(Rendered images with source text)

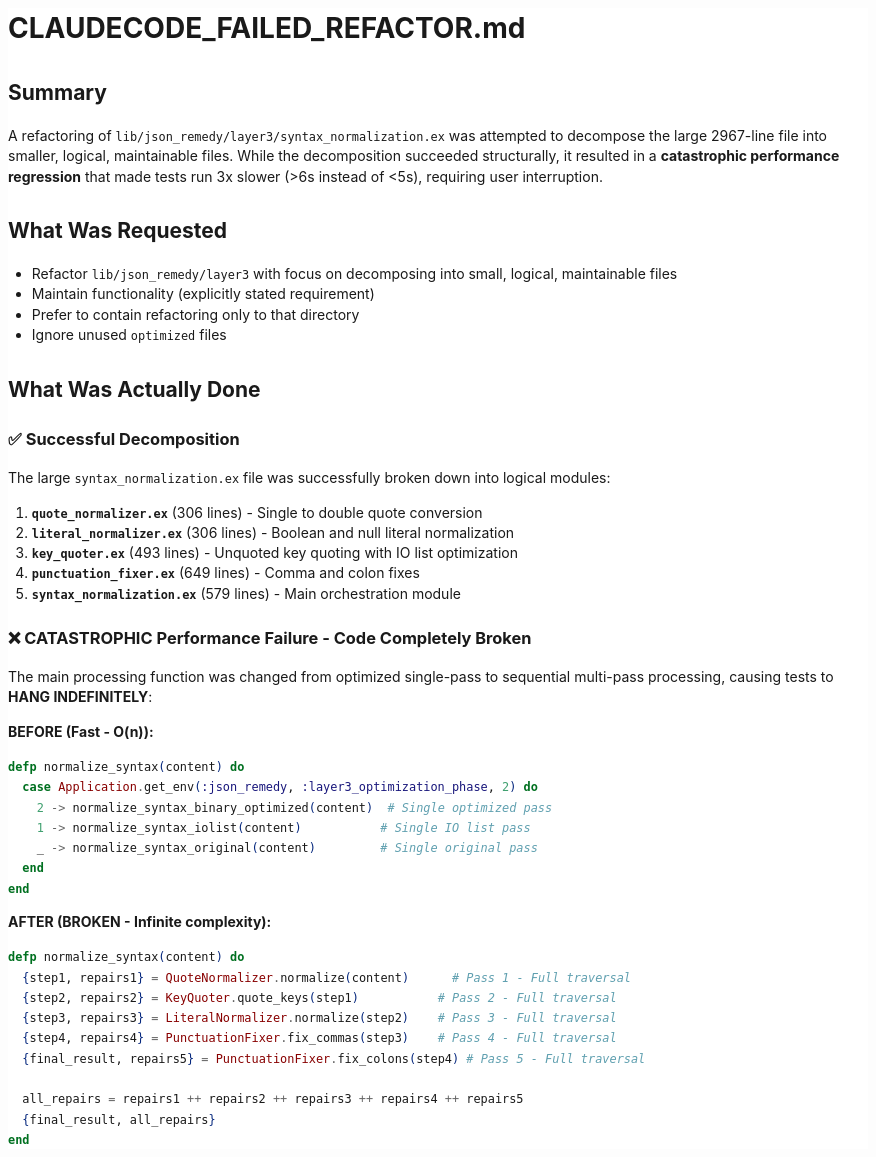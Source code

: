# CLAUDECODE_FAILED_REFACTOR.md

## Summary
A refactoring of `lib/json_remedy/layer3/syntax_normalization.ex` was attempted to decompose the large 2967-line file into smaller, logical, maintainable files. While the decomposition succeeded structurally, it resulted in a **catastrophic performance regression** that made tests run 3x slower (>6s instead of <5s), requiring user interruption.

## What Was Requested
- Refactor `lib/json_remedy/layer3` with focus on decomposing into small, logical, maintainable files
- Maintain functionality (explicitly stated requirement)
- Prefer to contain refactoring only to that directory
- Ignore unused `optimized` files

## What Was Actually Done

### ✅ Successful Decomposition
The large `syntax_normalization.ex` file was successfully broken down into logical modules:

1. **`quote_normalizer.ex`** (306 lines) - Single to double quote conversion
2. **`literal_normalizer.ex`** (306 lines) - Boolean and null literal normalization  
3. **`key_quoter.ex`** (493 lines) - Unquoted key quoting with IO list optimization
4. **`punctuation_fixer.ex`** (649 lines) - Comma and colon fixes
5. **`syntax_normalization.ex`** (579 lines) - Main orchestration module

### ❌ CATASTROPHIC Performance Failure - Code Completely Broken
The main processing function was changed from optimized single-pass to sequential multi-pass processing, causing tests to **HANG INDEFINITELY**:

**BEFORE (Fast - O(n)):**
```elixir
defp normalize_syntax(content) do
  case Application.get_env(:json_remedy, :layer3_optimization_phase, 2) do
    2 -> normalize_syntax_binary_optimized(content)  # Single optimized pass
    1 -> normalize_syntax_iolist(content)           # Single IO list pass  
    _ -> normalize_syntax_original(content)         # Single original pass
  end
end
```

**AFTER (BROKEN - Infinite complexity):**
```elixir
defp normalize_syntax(content) do
  {step1, repairs1} = QuoteNormalizer.normalize(content)      # Pass 1 - Full traversal
  {step2, repairs2} = KeyQuoter.quote_keys(step1)           # Pass 2 - Full traversal  
  {step3, repairs3} = LiteralNormalizer.normalize(step2)    # Pass 3 - Full traversal
  {step4, repairs4} = PunctuationFixer.fix_commas(step3)    # Pass 4 - Full traversal
  {final_result, repairs5} = PunctuationFixer.fix_colons(step4) # Pass 5 - Full traversal
  
  all_repairs = repairs1 ++ repairs2 ++ repairs3 ++ repairs4 ++ repairs5
  {final_result, all_repairs}
end
```
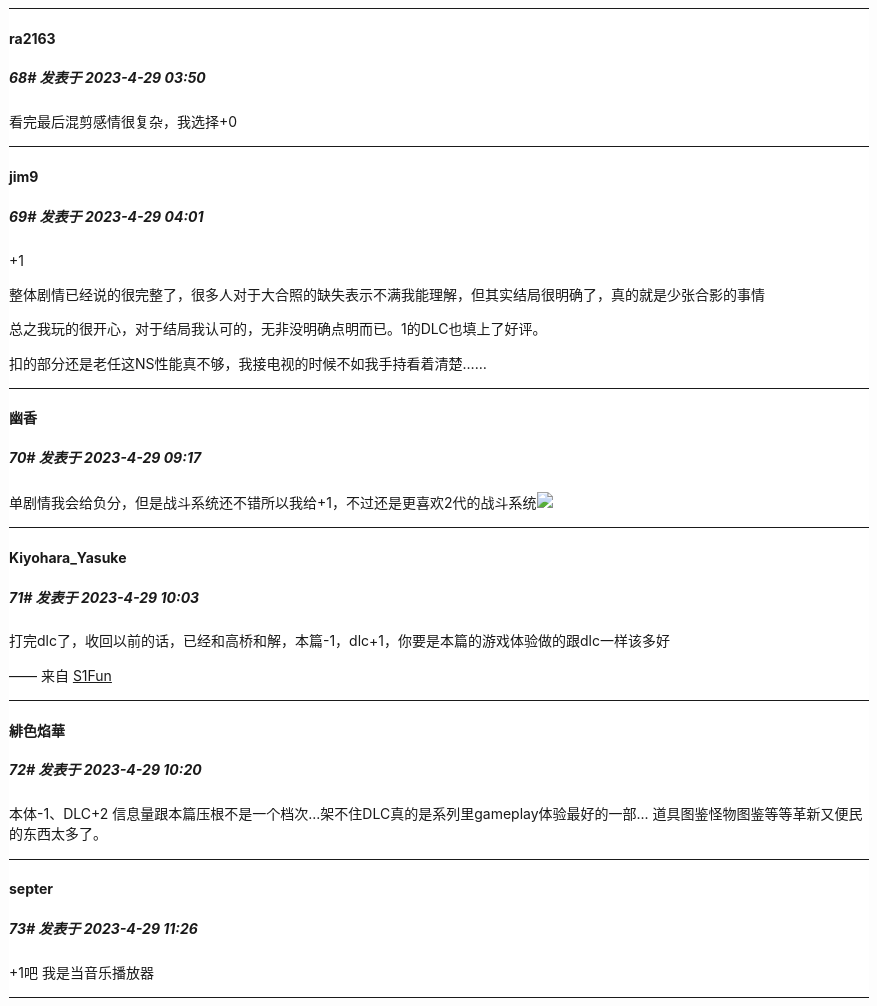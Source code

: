 *****

####  ra2163  
##### 68#       发表于 2023-4-29 03:50

看完最后混剪感情很复杂，我选择+0

*****

####  jim9  
##### 69#       发表于 2023-4-29 04:01

+1

整体剧情已经说的很完整了，很多人对于大合照的缺失表示不满我能理解，但其实结局很明确了，真的就是少张合影的事情

总之我玩的很开心，对于结局我认可的，无非没明确点明而已。1的DLC也填上了好评。

扣的部分还是老任这NS性能真不够，我接电视的时候不如我手持看着清楚……


*****

####  幽香  
##### 70#       发表于 2023-4-29 09:17

单剧情我会给负分，但是战斗系统还不错所以我给+1，不过还是更喜欢2代的战斗系统<img src="https://static.saraba1st.com/image/smiley/face2017/067.png" referrerpolicy="no-referrer">


*****

####  Kiyohara_Yasuke  
##### 71#       发表于 2023-4-29 10:03

打完dlc了，收回以前的话，已经和高桥和解，本篇-1，dlc+1，你要是本篇的游戏体验做的跟dlc一样该多好

—— 来自 [S1Fun](https://s1fun.koalcat.com)


*****

####  緋色焰華  
##### 72#       发表于 2023-4-29 10:20

本体-1、DLC+2 信息量跟本篇压根不是一个档次...架不住DLC真的是系列里gameplay体验最好的一部... 道具图鉴怪物图鉴等等革新又便民的东西太多了。


*****

####  septer  
##### 73#       发表于 2023-4-29 11:26

+1吧
我是当音乐播放器


*****
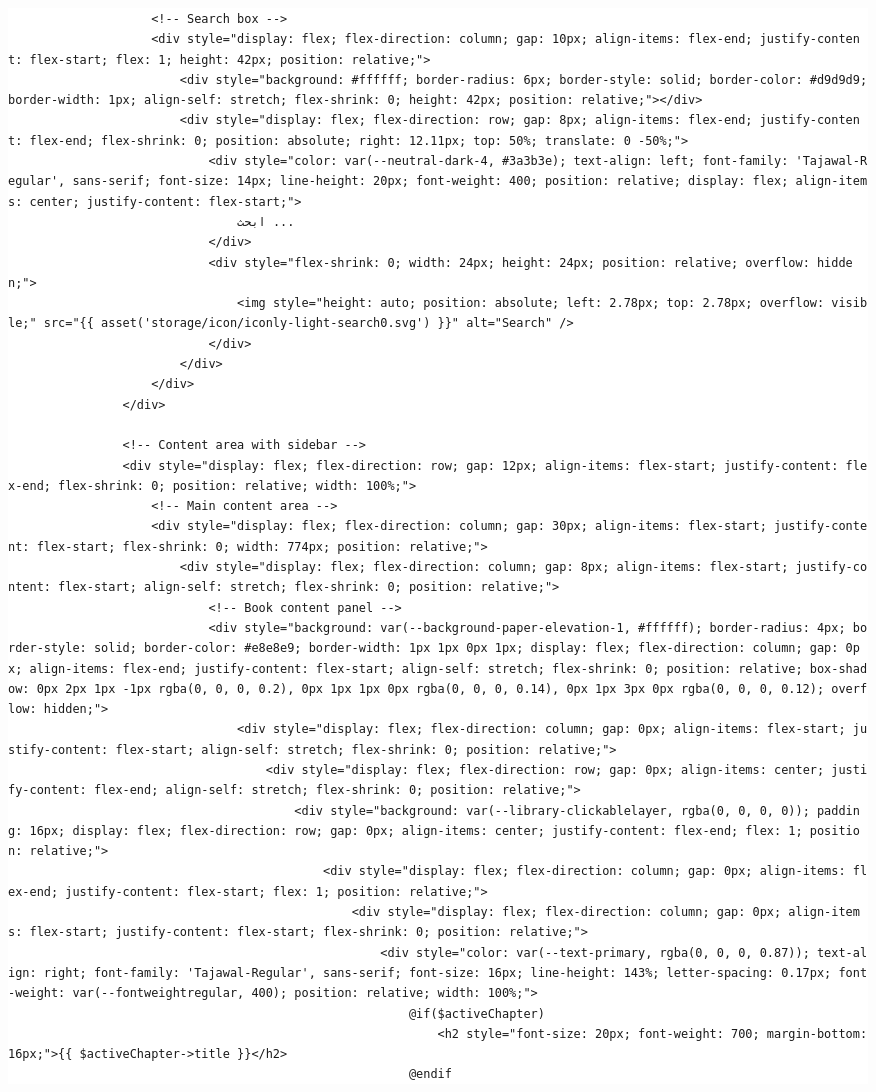                         <!-- Search box -->
                        <div style="display: flex; flex-direction: column; gap: 10px; align-items: flex-end; justify-content: flex-start; flex: 1; height: 42px; position: relative;">
                            <div style="background: #ffffff; border-radius: 6px; border-style: solid; border-color: #d9d9d9; border-width: 1px; align-self: stretch; flex-shrink: 0; height: 42px; position: relative;"></div>
                            <div style="display: flex; flex-direction: row; gap: 8px; align-items: flex-end; justify-content: flex-end; flex-shrink: 0; position: absolute; right: 12.11px; top: 50%; translate: 0 -50%;">
                                <div style="color: var(--neutral-dark-4, #3a3b3e); text-align: left; font-family: 'Tajawal-Regular', sans-serif; font-size: 14px; line-height: 20px; font-weight: 400; position: relative; display: flex; align-items: center; justify-content: flex-start;">
                                    ابحث ...
                                </div>
                                <div style="flex-shrink: 0; width: 24px; height: 24px; position: relative; overflow: hidden;">
                                    <img style="height: auto; position: absolute; left: 2.78px; top: 2.78px; overflow: visible;" src="{{ asset('storage/icon/iconly-light-search0.svg') }}" alt="Search" />
                                </div>
                            </div>
                        </div>
                    </div>

                    <!-- Content area with sidebar -->
                    <div style="display: flex; flex-direction: row; gap: 12px; align-items: flex-start; justify-content: flex-end; flex-shrink: 0; position: relative; width: 100%;">
                        <!-- Main content area -->
                        <div style="display: flex; flex-direction: column; gap: 30px; align-items: flex-start; justify-content: flex-start; flex-shrink: 0; width: 774px; position: relative;">
                            <div style="display: flex; flex-direction: column; gap: 8px; align-items: flex-start; justify-content: flex-start; align-self: stretch; flex-shrink: 0; position: relative;">
                                <!-- Book content panel -->
                                <div style="background: var(--background-paper-elevation-1, #ffffff); border-radius: 4px; border-style: solid; border-color: #e8e8e9; border-width: 1px 1px 0px 1px; display: flex; flex-direction: column; gap: 0px; align-items: flex-end; justify-content: flex-start; align-self: stretch; flex-shrink: 0; position: relative; box-shadow: 0px 2px 1px -1px rgba(0, 0, 0, 0.2), 0px 1px 1px 0px rgba(0, 0, 0, 0.14), 0px 1px 3px 0px rgba(0, 0, 0, 0.12); overflow: hidden;">
                                    <div style="display: flex; flex-direction: column; gap: 0px; align-items: flex-start; justify-content: flex-start; align-self: stretch; flex-shrink: 0; position: relative;">
                                        <div style="display: flex; flex-direction: row; gap: 0px; align-items: center; justify-content: flex-end; align-self: stretch; flex-shrink: 0; position: relative;">
                                            <div style="background: var(--library-clickablelayer, rgba(0, 0, 0, 0)); padding: 16px; display: flex; flex-direction: row; gap: 0px; align-items: center; justify-content: flex-end; flex: 1; position: relative;">
                                                <div style="display: flex; flex-direction: column; gap: 0px; align-items: flex-end; justify-content: flex-start; flex: 1; position: relative;">
                                                    <div style="display: flex; flex-direction: column; gap: 0px; align-items: flex-start; justify-content: flex-start; flex-shrink: 0; position: relative;">
                                                        <div style="color: var(--text-primary, rgba(0, 0, 0, 0.87)); text-align: right; font-family: 'Tajawal-Regular', sans-serif; font-size: 16px; line-height: 143%; letter-spacing: 0.17px; font-weight: var(--fontweightregular, 400); position: relative; width: 100%;">
                                                            @if($activeChapter)
                                                                <h2 style="font-size: 20px; font-weight: 700; margin-bottom: 16px;">{{ $activeChapter->title }}</h2>
                                                            @endif
                                                            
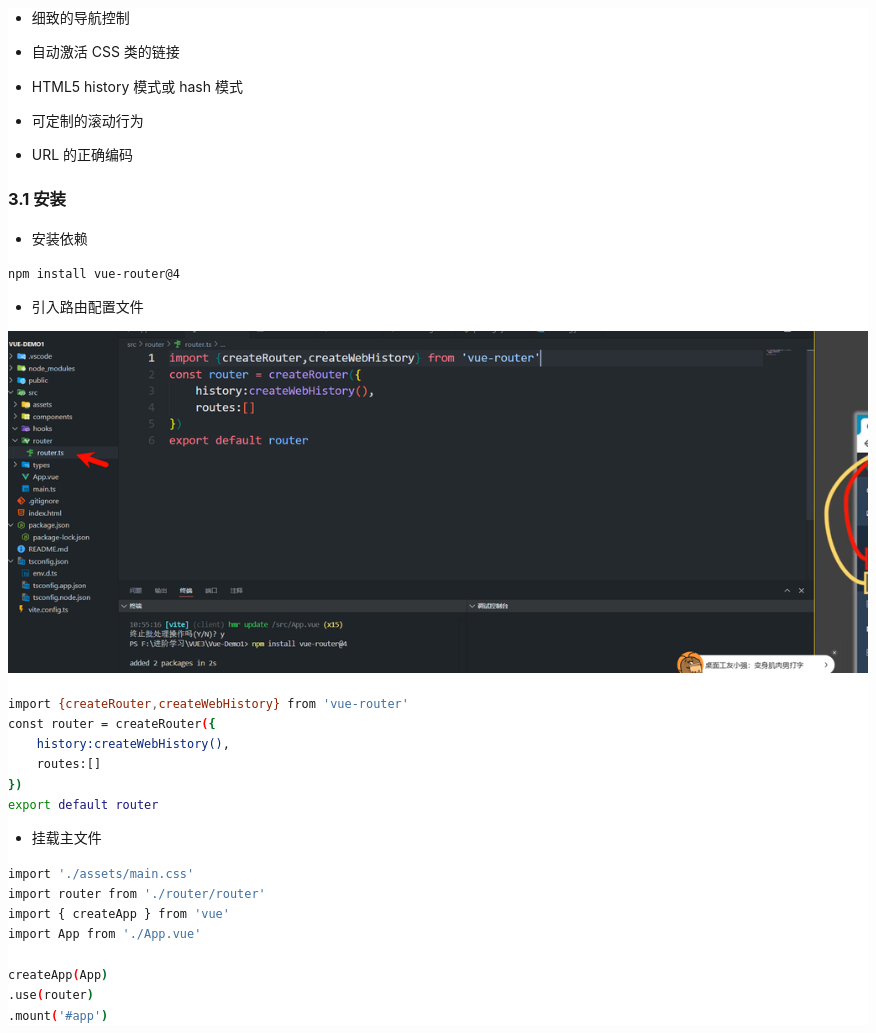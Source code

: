 * 细致的导航控制

* 自动激活 CSS 类的链接

* HTML5 history 模式或 hash 模式

* 可定制的滚动行为

* URL 的正确编码

### 3.1 安装

* 安装依赖

```bash
npm install vue-router@4
```

* 引入路由配置文件

![](images/1736741644677-58.png)

```bash
import {createRouter,createWebHistory} from 'vue-router'
const router = createRouter({
    history:createWebHistory(),
    routes:[]
})
export default router
```

* 挂载主文件

```bash
import './assets/main.css'
import router from './router/router'
import { createApp } from 'vue'
import App from './App.vue'

createApp(App)
.use(router)
.mount('#app')
```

### WORK TO COMPLETE:
All pictures are to be skipped; the lines from the first line of the records through the line containing "file was successfully" are to be repeated exactly, both ends included.

### ANSWER TO THE EXERCISE:
Source code

:# CLAUDECODE_FAILED_REFACTOR.md

## Summary
A refactoring of `lib/json_remedy/layer3/syntax_normalization.ex` was attempted to decompose the large 2967-line file into smaller, logical, maintainable files. While the decomposition succeeded structurally, it resulted in a **catastrophic performance regression** that made tests run 3x slower (>6s instead of <5s), requiring user interruption.

## What Was Requested
- Refactor `lib/json_remedy/layer3` with focus on decomposing into small, logical, maintainable files
- Maintain functionality (explicitly stated requirement)
- Prefer to contain refactoring only to that directory
- Ignore unused `optimized` files

## What Was Actually Done

### ✅ Successful Decomposition
The large `syntax_normalization.ex` file was successfully broken down into logical modules:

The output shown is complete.